The Hardware Foundation
At the centre of the build is a Raspberry Pi 5, chosen not just because it supports two camera connectors, but because it has enough processing headroom to handle real-time video manipulation. Two wide-angle NoIR camera modules act as surrogate eyes, each mounted to the side rather than the front, deliberately exaggerating peripheral vision. Wide lenses are essential here, as prey animals typically enjoy a much broader field of view than humans ever do.
The cameras feed directly into the Raspberry Pi, which outputs video either to a conventional HDMI display during development or to a pair of FPV goggles for the full experience. Power delivery and cabling are intentionally simple, with the focus kept firmly on perception rather than polish.

From Two Eyes to One View
The technical heart of the project lies in how the two camera feeds are combined. Rather than attempting any complex depth reconstruction, the system relies on simple interpolation, mirroring how the brain blends overlapping visual information from each eye. As Clem explains, this same process is why humans do not normally see their own nose, even though it sits squarely within the field of view.
This philosophy is reflected in the Python code driving the system. Frames are captured simultaneously from both cameras, normalised into a common colour format, and optionally rotated to account for physical mounting. The real trick happens in the fusion stage:
def brain_fusion(left, right, fusion_width):
h, w, c = left.shape
combined_width = w*2 - fusion_width
combined = np.zeros((h, combined_width, c), dtype=np.uint8)
The overlap region, the “fusion width”, acts as a crude stand-in for binocular blending. By adjusting it, Clem can tune how much the two images bleed into one another, directly influencing how disorienting the result becomes.

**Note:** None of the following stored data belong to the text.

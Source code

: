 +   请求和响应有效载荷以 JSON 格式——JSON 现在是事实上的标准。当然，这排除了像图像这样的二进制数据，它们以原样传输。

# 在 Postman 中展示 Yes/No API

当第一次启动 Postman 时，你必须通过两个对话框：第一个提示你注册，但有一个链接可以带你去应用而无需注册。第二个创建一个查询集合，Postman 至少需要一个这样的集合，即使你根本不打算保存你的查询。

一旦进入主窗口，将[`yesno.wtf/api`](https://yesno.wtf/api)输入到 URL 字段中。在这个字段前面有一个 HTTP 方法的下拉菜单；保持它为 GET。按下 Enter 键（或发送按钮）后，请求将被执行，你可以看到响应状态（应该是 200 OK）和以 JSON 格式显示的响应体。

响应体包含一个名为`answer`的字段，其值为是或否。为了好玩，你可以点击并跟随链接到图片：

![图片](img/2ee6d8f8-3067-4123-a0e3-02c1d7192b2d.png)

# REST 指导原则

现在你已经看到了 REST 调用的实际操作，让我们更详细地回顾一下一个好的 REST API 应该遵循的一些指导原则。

Displays, Limitations, and Workarounds
Getting the video where it needs to go turns out to be one of the project’s more interesting challenges. The FPV goggles expect composite video, while the development setup relies on HDMI. Unfortunately, the Raspberry Pi cannot drive both simultaneously. Enabling composite output disables HDMI entirely.
The workaround is a very maker-style solution: network streaming. The Raspberry Pi runs a lightweight web server inside the vision script, streaming the processed video over the local network. A second computer simply opens the stream in a browser and records the screen. It is inelegant, but effective, and it preserves the integrity of the experiment.
This same streaming infrastructure hints at future flexibility. Once the video exists as a network stream, it can be viewed, recorded, or even post-processed elsewhere without touching the core vision code.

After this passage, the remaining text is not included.